Browser web developer console error:
ood_shell.1.js:12 WebSocket connection to 'wss://carcaccount.usc.edu/pun/sys/shell/ssh/discovery.usc.edu?csrf=REKBEv2L-N8xwpyH7bOQhktqwb52YtDYK6yc' failed: Connection closed before receiving a handshake response

Hi yea, that message isn’t totally helpful. I’d suggest making sure discovery.usc.edu is a part of the allowlist. You can see docs for setting the allowlist here.

More than that, I think in the developer tools - in the network tab seeing what’s there may provide some insight. What the response code and the response headers are for that upgrade request.

In this case, i get 401 unauthorized and there’s an X-OOD-Failure-Reason header saying the host is not in the allowlist.
image

Jeff -
Thanks for your response.
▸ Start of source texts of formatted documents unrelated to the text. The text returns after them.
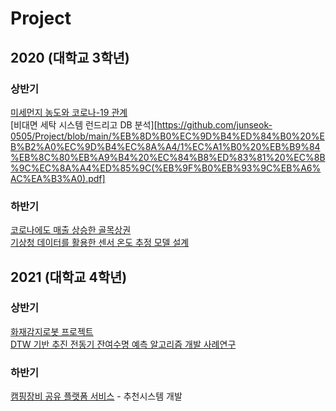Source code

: # Project

## 2020 (대학교 3학년)
### 상반기
[미세먼지 농도와 코로나-19 관계](https://github.com/junseok-0505/Project/blob/main/%EB%AF%B8%EC%84%B8%EB%A8%BC%EC%A7%80%20%EB%86%8D%EB%8F%84%EC%99%80%20%EC%BD%94%EB%A1%9C%EB%82%98-19%20%EA%B4%80%EA%B3%84/%EB%8D%B0%EB%B6%84%EC%9D%91%EB%A0%88%ED%8F%AC%ED%8A%B8_%EA%B9%80%EC%A4%80%EC%84%9D.pdf)<br>
[비대면 세탁 시스템 런드리고 DB 분석][https://github.com/junseok-0505/Project/blob/main/%EB%8D%B0%EC%9D%B4%ED%84%B0%20%EB%B2%A0%EC%9D%B4%EC%8A%A4/1%EC%A1%B0%20%EB%B9%84%EB%8C%80%EB%A9%B4%20%EC%84%B8%ED%83%81%20%EC%8B%9C%EC%8A%A4%ED%85%9C(%EB%9F%B0%EB%93%9C%EB%A6%AC%EA%B3%A0).pdf]
### 하반기
[코로나에도 매출 상승한 골목상권](https://github.com/junseok-0505/Team-Project/blob/main/%EB%B9%85%EB%8D%B0%EC%9D%B4%ED%84%B0%20%EA%B8%B0%EB%B0%98%20%EC%82%AC%EC%97%85%ED%83%80%EB%8B%B9%EC%84%B1%20%EB%B6%84%EC%84%9D/%EB%B9%85%EB%8D%B0%EC%9D%B4%ED%84%B0%20%EC%82%AC%EC%97%85%ED%83%80%EB%8B%B9%EC%84%B1%20%EB%B6%84%EC%84%9D%206%EC%A1%B0_%EC%BD%94%EB%A1%9C%EB%82%98%EC%97%90%EB%8F%84%20%EC%82%B4%EC%95%84%EB%82%A8%EC%9D%80%20%EC%83%81%EA%B6%8C%EC%9D%B4%20%EC%9E%88%EB%8B%A4_%EC%B5%9C%EC%A2%85%EB%B3%B8.pdf)<br>
[기상청 데이터를 활용한 센서 온도 추정 모델 설계](https://github.com/junseok-0505/Project/blob/main/%ED%95%99%EA%B3%BC%20%EB%8D%B0%EC%9D%B4%ED%84%B0%20%EB%B6%84%EC%84%9D%20%EA%B2%BD%EC%A7%84%EB%8C%80%ED%9A%8C/%EB%8D%B0%EC%9D%B4%ED%84%B0%EB%B6%84%EC%84%9D%EA%B2%BD%EC%A7%84%EB%8C%80%ED%9A%8C-%EA%B8%B0%EC%83%81%EC%B2%AD%20%EB%8D%B0%EC%9D%B4%ED%84%B0%EB%A5%BC%20%ED%99%9C%EC%9A%A9%ED%95%9C%20%EC%84%BC%EC%84%9C%20%EC%98%A8%EB%8F%84%20%EC%B6%94%EC%A0%95%20%EB%AA%A8%EB%8D%B8%20%EC%84%A4%EA%B3%84.pdf)

## 2021 (대학교 4학년)
### 상반기
[화재감지로봇 프로젝트](https://github.com/junseok-0505/Project/blob/main/%EB%A9%98%ED%86%A0%EB%A7%81%EA%B8%B0%EB%B0%98AI%EA%B2%BD%EC%A7%84%EB%8C%80%ED%9A%8C/%ED%99%94%EC%9E%AC%EA%B0%90%EC%A7%80%EB%A1%9C%EB%B4%87%ED%94%84%EB%A1%9C%EC%A0%9D%ED%8A%B8.pdf)<br>
[DTW 기반 추진 전동기 잔여수명 예측 알고리즘 개발 사례연구](https://www.dbpia.co.kr/journal/articleDetail?nodeId=NODE10671868)
### 하반기
[캠핑장비 공유 플랫폼 서비스](https://github.com/junseok-0505/Project/blob/main/%EC%BA%A0%ED%95%91%EC%9E%A5%EB%B9%84%20%EA%B3%B5%EC%9C%A0%20%ED%94%8C%EB%9E%AB%ED%8F%BC%20%EC%84%9C%EB%B9%84%EC%8A%A4%20(%EC%A1%B8%EC%97%85%20%ED%94%84%EB%A1%9C%EC%A0%9D%ED%8A%B8)/%EC%8A%AC%EA%B8%B0%EB%A1%9C%EC%9A%B4%20%EC%BA%A0%ED%95%91%EC%83%9D%ED%99%9C_11.26%EB%B0%9C%ED%91%9C.pdf) - 추천시스템 개발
I did a lot of research into this issue. I did set OOD_SSHHOST_ALLOWLIST just in case. I printed it out in app.js just to verify, from errors.log:
App 28680 output: host_allowlist: discovery.usc.edu:discovery1.usc.edu:discovery2.usc.edu:*.usc.edu

WRT to the request - wss://carcaccount.usc.edu/pun/sys/shell/ssh/discovery.usc.edu?csrf= - in web developer the request is sent, but no response is received (connection is closed).
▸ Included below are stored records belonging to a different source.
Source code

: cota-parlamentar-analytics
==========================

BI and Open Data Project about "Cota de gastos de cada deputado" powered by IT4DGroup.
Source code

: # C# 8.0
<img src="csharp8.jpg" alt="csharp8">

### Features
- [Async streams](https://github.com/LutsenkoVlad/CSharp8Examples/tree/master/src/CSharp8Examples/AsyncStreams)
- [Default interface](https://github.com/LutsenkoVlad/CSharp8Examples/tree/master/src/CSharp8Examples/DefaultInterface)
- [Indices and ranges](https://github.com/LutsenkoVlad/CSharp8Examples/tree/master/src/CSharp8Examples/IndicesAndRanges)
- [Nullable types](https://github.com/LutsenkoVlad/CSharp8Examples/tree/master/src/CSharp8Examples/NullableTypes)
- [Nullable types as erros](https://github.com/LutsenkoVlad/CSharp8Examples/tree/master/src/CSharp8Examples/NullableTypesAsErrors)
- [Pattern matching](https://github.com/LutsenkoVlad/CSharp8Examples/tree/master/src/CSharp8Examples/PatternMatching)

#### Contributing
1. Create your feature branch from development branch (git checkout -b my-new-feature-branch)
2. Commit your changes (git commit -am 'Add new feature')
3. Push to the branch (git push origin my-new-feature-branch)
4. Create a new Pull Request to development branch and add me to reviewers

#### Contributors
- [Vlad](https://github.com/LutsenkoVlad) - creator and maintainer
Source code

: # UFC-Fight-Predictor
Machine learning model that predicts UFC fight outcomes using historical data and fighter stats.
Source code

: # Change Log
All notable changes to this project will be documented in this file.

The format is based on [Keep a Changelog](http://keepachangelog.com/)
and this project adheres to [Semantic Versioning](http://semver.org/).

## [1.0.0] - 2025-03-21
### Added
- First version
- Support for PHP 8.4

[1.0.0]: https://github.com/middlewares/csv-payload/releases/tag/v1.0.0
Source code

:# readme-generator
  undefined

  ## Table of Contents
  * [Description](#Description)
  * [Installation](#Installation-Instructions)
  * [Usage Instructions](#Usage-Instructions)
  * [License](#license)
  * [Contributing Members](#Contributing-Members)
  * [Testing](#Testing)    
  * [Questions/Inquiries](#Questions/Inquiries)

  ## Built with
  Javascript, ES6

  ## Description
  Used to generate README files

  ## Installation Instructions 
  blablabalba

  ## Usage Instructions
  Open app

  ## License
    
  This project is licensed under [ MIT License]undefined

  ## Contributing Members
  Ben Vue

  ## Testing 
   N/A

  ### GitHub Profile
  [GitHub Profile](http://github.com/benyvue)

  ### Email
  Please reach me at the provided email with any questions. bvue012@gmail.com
At this point I suspect the shell code is not working on my server. I found the nodejs code - /var/www/ood/apps/sys/shell/apps.js - and added some log messages in there. The logs are sent to - /var/log/ondemand-nginx/jkhong/error.log - The only shell message I see is the “Listening on 3000”. I expect to see “Connection established” but never do. I also never see the upgrade event triggered - server.on(‘upgrade’,… - which should initiate the connection. This is as far as I have gotten in my debugging.

OK gotcha, sorry I jumped right to something before I read your initial message fully.

You’re behind a load balancer. You may need to setup rules for wss and ws protocol. This is my next guess as to what is going on, your LB may be disconnecting the request if it’s working on L7 protocols. Your origin logs don’t show any request_is_websocket="true" entries, and at some point it should.

It was our load balancer (Citrix Netscaler). It was not configured to allow websockets (ws and wss).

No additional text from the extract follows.